-- What to do --
Your answer must be every line of the data that contains "here".

Stored dataset items:
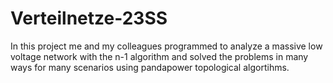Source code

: # Verteilnetze-23SS
In this project me and my colleagues programmed to analyze a massive low voltage network with the n-1 algorithm and solved the problems in many ways for many scenarios using pandapower topological algortihms.
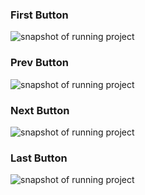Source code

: ### First Button

![snapshot of running project](/screenshots/first.png "when click on last")

### Prev Button

![snapshot of running project](/screenshots/prev.png "when click on prev")

### Next Button

![snapshot of running project](/screenshots/next.png "when click on next")
### Last Button

![snapshot of running project](/screenshots/last.png "when click on last")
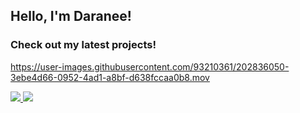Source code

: <h2> Hello, I'm Daranee! </h2> 
<h3>Check out my latest projects!</h3>

https://user-images.githubusercontent.com/93210361/202836050-3ebe4d66-0952-4ad1-a8bf-d638fccaa0b8.mov


<a href= "https://www.linkedin.com/in/daraneeS/" target="_blank">
  <img src="https://img.shields.io/badge/-LinkedIn-0077B5?style=flat&logo=Linkedin&logoColor=white"/>
</a> 
<a href= "mailto:daraneecsrx@gmail.com">
  <img src="https://img.shields.io/badge/-Gmail-c14438?style=flat&logo=Gmail&logoColor=white"/>
</a>
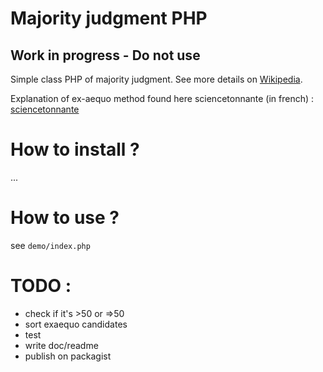 # Majority judgment PHP 

## Work in progress - Do not use

Simple class PHP of majority judgment. See more details on [Wikipedia](https://en.wikipedia.org/wiki/Majority_judgment).

Explanation of ex-aequo method found here sciencetonnante (in french) : [sciencetonnante](https://sciencetonnante.wordpress.com/2016/10/21/reformons-lelection-presidentielle/)


# How to install ?

...


# How to use ?

see ``demo/index.php``


# TODO :
- check if it's >50 or =>50 
- sort exaequo candidates
- test
- write doc/readme
- publish on packagist




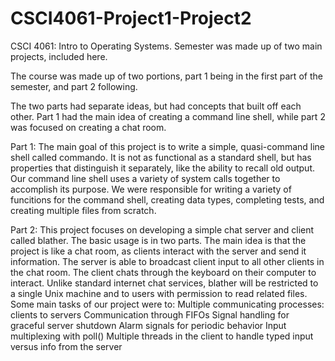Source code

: # CSCI4061-Project1-Project2
CSCI 4061: Intro to Operating Systems. Semester was made up of two main projects, included here.

The course was made up of two portions, part 1 being in the first part of the semester, and part 2 following.

The two parts had separate ideas, but had concepts that built off each other.
Part 1 had the main idea of creating a command line shell, while part 2 was focused on creating a chat room.

Part 1:
The main goal of this project is to write a simple, quasi-command line shell called commando. It is not as functional
as a standard shell, but has properties that distinguish it separately, like the ability to recall old output.
Our command line shell uses a variety of system calls together to accomplish its purpose. 
We were responsible for writing a variety of funcitions for the command shell, creating data types, completing
tests, and creating multiple files from scratch.

Part 2:
This project focuses on developing a simple chat server and client called blather. The basic usage is in two parts.
The main idea is that the project is like a chat room, as clients interact with the server and send it information.
The server is able to broadcast client input to all other clients in the chat room. The client chats through
the keyboard on their computer to interact. 
Unlike standard internet chat services, blather will be restricted to a single Unix machine and to users with
permission to read related files. 
Some main tasks of our project were to: 
Multiple communicating processes: clients to servers
Communication through FIFOs
Signal handling for graceful server shutdown
Alarm signals for periodic behavior
Input multiplexing with poll()
Multiple threads in the client to handle typed input versus info from the server
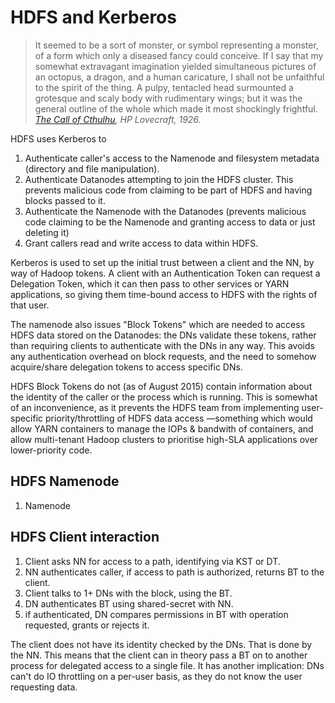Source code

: # HDFS and Kerberos

> It seemed to be a sort of monster, or symbol representing a monster, of a form which only a diseased fancy could conceive. If I say that my somewhat extravagant imagination yielded simultaneous pictures of an octopus, a dragon, and a human caricature, I shall not be unfaithful to the spirit of the thing. A pulpy, tentacled head surmounted a grotesque and scaly body with rudimentary wings; but it was the general outline of the whole which made it most shockingly frightful.
> *[The Call of Cthulhu](https://en.wikisource.org/wiki/The_Call_of_Cthulhu), HP Lovecraft, 1926.*

HDFS uses Kerberos to 

1. Authenticate caller's access to the Namenode and filesystem metadata (directory and file manipulation).
1. Authenticate Datanodes attempting to join the HDFS cluster. This prevents malicious code
 from claiming to be part of HDFS and having blocks passed to it.
1. Authenticate the Namenode with the Datanodes (prevents malicious code claiming to be
the Namenode and granting access to data or just deleting it)
1. Grant callers read and write access to data within HDFS.

Kerberos is used to set up the initial trust between a client and the NN, by way of
Hadoop tokens. A client with an Authentication Token can request a Delegation Token,
which it can then pass to other services or YARN applications, so giving them time-bound
access to HDFS with the rights of that user.

The namenode also issues "Block Tokens" which are needed to access HDFS data stored on the
Datanodes: the DNs validate these tokens, rather than requiring clients to authenticate
with the DNs in any way. This avoids any authentication overhead on block requests,
and the need to somehow acquire/share delegation tokens to access specific DNs.

HDFS Block Tokens do not (as of August 2015) contain information about the identity of the caller or
the process which is running. This is somewhat of an inconvenience, as it prevents
the HDFS team from implementing user-specific priority/throttling of HDFS data access
—something which would allow YARN containers to manage the IOPs & bandwith of containers,
and allow multi-tenant Hadoop clusters to prioritise high-SLA applications over lower-priority
code.

## HDFS Namenode

1. Namenode

## HDFS Client interaction

1. Client asks NN for access to a path, identifying via KST or DT.
1. NN authenticates caller, if access to path is authorized, returns BT to the client.
1. Client talks to 1+ DNs with the block, using the BT.
1. DN authenticates BT using shared-secret with NN.
1. if authenticated, DN compares permissions in BT with operation requested, grants or rejects it.

The client does not have its identity checked by the DNs. That is done by the NN. This means
that the client can in theory pass a BT on to another process for delegated access to a single
file. It has another implication: DNs can't do IO throttling on a per-user basis, as they do
not know the user requesting data.
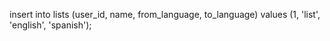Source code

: insert into lists (user_id, name, from_language, to_language) values (1, 'list',
'english', 'spanish');
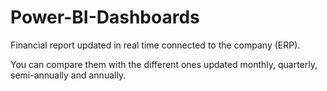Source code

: # Power-BI-Dashboards
Financial report updated in real time connected to the company (ERP).

You can compare them with the different ones updated monthly, quarterly, semi-annually and annually.
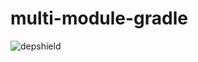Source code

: # multi-module-gradle

![depshield](https://cpeters1.dev.depshield.sonatype.org/badges/eduard-tita/multi-module-gradle/depshield.svg)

-- Expected output --
Explanation of ex-aequo method found here sciencetonnante (in french) : [sciencetonnante](https://sciencetonnante.wordpress.com/2016/10/21/reformons-lelection-presidentielle/)
CSCI 4061: Intro to Operating Systems. Semester was made up of two main projects, included here.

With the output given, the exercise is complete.